### INPUT
************

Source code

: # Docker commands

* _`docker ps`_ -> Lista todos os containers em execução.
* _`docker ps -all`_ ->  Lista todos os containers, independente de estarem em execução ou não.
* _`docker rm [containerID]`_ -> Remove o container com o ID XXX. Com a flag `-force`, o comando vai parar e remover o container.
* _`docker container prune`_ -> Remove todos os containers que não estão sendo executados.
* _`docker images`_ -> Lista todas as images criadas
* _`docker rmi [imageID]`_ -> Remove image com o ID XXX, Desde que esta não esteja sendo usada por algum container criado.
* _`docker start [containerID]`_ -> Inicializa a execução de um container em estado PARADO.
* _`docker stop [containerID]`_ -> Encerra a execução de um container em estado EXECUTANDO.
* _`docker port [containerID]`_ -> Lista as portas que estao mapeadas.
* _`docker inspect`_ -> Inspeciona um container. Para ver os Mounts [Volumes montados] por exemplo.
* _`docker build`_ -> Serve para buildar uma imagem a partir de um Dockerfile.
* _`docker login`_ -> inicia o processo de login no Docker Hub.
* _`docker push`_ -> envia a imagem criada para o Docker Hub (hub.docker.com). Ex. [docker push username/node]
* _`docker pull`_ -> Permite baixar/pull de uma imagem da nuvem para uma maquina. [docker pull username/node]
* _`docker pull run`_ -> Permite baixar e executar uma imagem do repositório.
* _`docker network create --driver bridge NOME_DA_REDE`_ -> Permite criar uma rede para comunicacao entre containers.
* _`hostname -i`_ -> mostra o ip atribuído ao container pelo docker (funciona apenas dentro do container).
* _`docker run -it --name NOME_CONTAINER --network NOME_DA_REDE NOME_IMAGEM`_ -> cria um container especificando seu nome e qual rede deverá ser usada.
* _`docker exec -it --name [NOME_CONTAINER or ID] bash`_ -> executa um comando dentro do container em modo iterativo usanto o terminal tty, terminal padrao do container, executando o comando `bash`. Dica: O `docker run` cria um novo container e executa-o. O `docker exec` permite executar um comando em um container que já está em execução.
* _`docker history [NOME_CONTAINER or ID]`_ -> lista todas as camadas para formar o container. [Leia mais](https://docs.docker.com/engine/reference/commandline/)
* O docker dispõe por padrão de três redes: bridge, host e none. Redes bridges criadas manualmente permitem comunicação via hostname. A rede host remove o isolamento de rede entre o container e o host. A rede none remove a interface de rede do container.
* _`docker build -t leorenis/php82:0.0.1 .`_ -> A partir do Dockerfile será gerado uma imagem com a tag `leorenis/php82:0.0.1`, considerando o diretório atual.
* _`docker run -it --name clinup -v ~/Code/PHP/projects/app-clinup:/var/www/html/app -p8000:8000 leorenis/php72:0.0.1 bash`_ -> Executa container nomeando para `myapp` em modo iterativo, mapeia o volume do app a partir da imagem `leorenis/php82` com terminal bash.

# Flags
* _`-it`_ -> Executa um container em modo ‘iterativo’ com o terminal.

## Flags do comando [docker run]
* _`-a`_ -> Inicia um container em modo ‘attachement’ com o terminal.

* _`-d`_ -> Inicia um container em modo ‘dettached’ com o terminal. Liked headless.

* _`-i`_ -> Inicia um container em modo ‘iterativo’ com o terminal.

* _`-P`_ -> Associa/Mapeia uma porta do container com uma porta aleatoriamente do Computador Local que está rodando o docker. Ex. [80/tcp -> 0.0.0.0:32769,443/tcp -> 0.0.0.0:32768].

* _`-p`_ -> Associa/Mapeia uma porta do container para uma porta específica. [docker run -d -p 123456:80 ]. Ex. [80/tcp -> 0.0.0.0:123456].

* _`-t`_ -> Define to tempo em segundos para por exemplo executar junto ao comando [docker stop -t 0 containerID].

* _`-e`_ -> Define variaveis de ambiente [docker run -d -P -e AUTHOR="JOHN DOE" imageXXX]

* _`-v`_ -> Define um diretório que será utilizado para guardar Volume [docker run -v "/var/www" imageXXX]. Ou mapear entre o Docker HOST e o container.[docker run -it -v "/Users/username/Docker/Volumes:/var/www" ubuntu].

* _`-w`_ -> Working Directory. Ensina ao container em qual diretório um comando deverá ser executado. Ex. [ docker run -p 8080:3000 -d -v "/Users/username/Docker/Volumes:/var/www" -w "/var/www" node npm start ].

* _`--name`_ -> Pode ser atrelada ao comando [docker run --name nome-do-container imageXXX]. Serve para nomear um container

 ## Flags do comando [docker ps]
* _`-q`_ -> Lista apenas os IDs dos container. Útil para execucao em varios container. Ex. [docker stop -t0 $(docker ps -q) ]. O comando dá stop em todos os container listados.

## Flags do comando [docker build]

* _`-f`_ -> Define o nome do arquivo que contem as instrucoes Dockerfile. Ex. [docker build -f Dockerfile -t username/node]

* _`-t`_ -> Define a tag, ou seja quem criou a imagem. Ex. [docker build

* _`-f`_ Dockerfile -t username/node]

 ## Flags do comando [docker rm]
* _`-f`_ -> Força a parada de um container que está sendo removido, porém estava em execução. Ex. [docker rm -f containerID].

************

### WHAT THE TASK ASKS
Copy out the entries. Change nothing.

### SOLVED EXERCISE
Source code

: # Docker commands

* _`docker ps`_ -> Lista todos os containers em execução.
* _`docker ps -all`_ ->  Lista todos os containers, independente de estarem em execução ou não.
* _`docker rm [containerID]`_ -> Remove o container com o ID XXX. Com a flag `-force`, o comando vai parar e remover o container.
* _`docker container prune`_ -> Remove todos os containers que não estão sendo executados.
* _`docker images`_ -> Lista todas as images criadas
* _`docker rmi [imageID]`_ -> Remove image com o ID XXX, Desde que esta não esteja sendo usada por algum container criado.
* _`docker start [containerID]`_ -> Inicializa a execução de um container em estado PARADO.
* _`docker stop [containerID]`_ -> Encerra a execução de um container em estado EXECUTANDO.
* _`docker port [containerID]`_ -> Lista as portas que estao mapeadas.
* _`docker inspect`_ -> Inspeciona um container. Para ver os Mounts [Volumes montados] por exemplo.
* _`docker build`_ -> Serve para buildar uma imagem a partir de um Dockerfile.
* _`docker login`_ -> inicia o processo de login no Docker Hub.
* _`docker push`_ -> envia a imagem criada para o Docker Hub (hub.docker.com). Ex. [docker push username/node]
* _`docker pull`_ -> Permite baixar/pull de uma imagem da nuvem para uma maquina. [docker pull username/node]
* _`docker pull run`_ -> Permite baixar e executar uma imagem do repositório.
* _`docker network create --driver bridge NOME_DA_REDE`_ -> Permite criar uma rede para comunicacao entre containers.
* _`hostname -i`_ -> mostra o ip atribuído ao container pelo docker (funciona apenas dentro do container).
* _`docker run -it --name NOME_CONTAINER --network NOME_DA_REDE NOME_IMAGEM`_ -> cria um container especificando seu nome e qual rede deverá ser usada.
* _`docker exec -it --name [NOME_CONTAINER or ID] bash`_ -> executa um comando dentro do container em modo iterativo usanto o terminal tty, terminal padrao do container, executando o comando `bash`. Dica: O `docker run` cria um novo container e executa-o. O `docker exec` permite executar um comando em um container que já está em execução.
* _`docker history [NOME_CONTAINER or ID]`_ -> lista todas as camadas para formar o container. [Leia mais](https://docs.docker.com/engine/reference/commandline/)
* O docker dispõe por padrão de três redes: bridge, host e none. Redes bridges criadas manualmente permitem comunicação via hostname. A rede host remove o isolamento de rede entre o container e o host. A rede none remove a interface de rede do container.
* _`docker build -t leorenis/php82:0.0.1 .`_ -> A partir do Dockerfile será gerado uma imagem com a tag `leorenis/php82:0.0.1`, considerando o diretório atual.
* _`docker run -it --name clinup -v ~/Code/PHP/projects/app-clinup:/var/www/html/app -p8000:8000 leorenis/php72:0.0.1 bash`_ -> Executa container nomeando para `myapp` em modo iterativo, mapeia o volume do app a partir da imagem `leorenis/php82` com terminal bash.

# Flags
* _`-it`_ -> Executa um container em modo ‘iterativo’ com o terminal.

## Flags do comando [docker run]
* _`-a`_ -> Inicia um container em modo ‘attachement’ com o terminal.

* _`-d`_ -> Inicia um container em modo ‘dettached’ com o terminal. Liked headless.

* _`-i`_ -> Inicia um container em modo ‘iterativo’ com o terminal.

* _`-P`_ -> Associa/Mapeia uma porta do container com uma porta aleatoriamente do Computador Local que está rodando o docker. Ex. [80/tcp -> 0.0.0.0:32769,443/tcp -> 0.0.0.0:32768].

* _`-p`_ -> Associa/Mapeia uma porta do container para uma porta específica. [docker run -d -p 123456:80 ]. Ex. [80/tcp -> 0.0.0.0:123456].

* _`-t`_ -> Define to tempo em segundos para por exemplo executar junto ao comando [docker stop -t 0 containerID].

* _`-e`_ -> Define variaveis de ambiente [docker run -d -P -e AUTHOR="JOHN DOE" imageXXX]

* _`-v`_ -> Define um diretório que será utilizado para guardar Volume [docker run -v "/var/www" imageXXX]. Ou mapear entre o Docker HOST e o container.[docker run -it -v "/Users/username/Docker/Volumes:/var/www" ubuntu].

* _`-w`_ -> Working Directory. Ensina ao container em qual diretório um comando deverá ser executado. Ex. [ docker run -p 8080:3000 -d -v "/Users/username/Docker/Volumes:/var/www" -w "/var/www" node npm start ].

* _`--name`_ -> Pode ser atrelada ao comando [docker run --name nome-do-container imageXXX]. Serve para nomear um container

 ## Flags do comando [docker ps]
* _`-q`_ -> Lista apenas os IDs dos container. Útil para execucao em varios container. Ex. [docker stop -t0 $(docker ps -q) ]. O comando dá stop em todos os container listados.

## Flags do comando [docker build]

* _`-f`_ -> Define o nome do arquivo que contem as instrucoes Dockerfile. Ex. [docker build -f Dockerfile -t username/node]

* _`-t`_ -> Define a tag, ou seja quem criou a imagem. Ex. [docker build

* _`-f`_ Dockerfile -t username/node]

 ## Flags do comando [docker rm]
* _`-f`_ -> Força a parada de um container que está sendo removido, porém estava em execução. Ex. [docker rm -f containerID].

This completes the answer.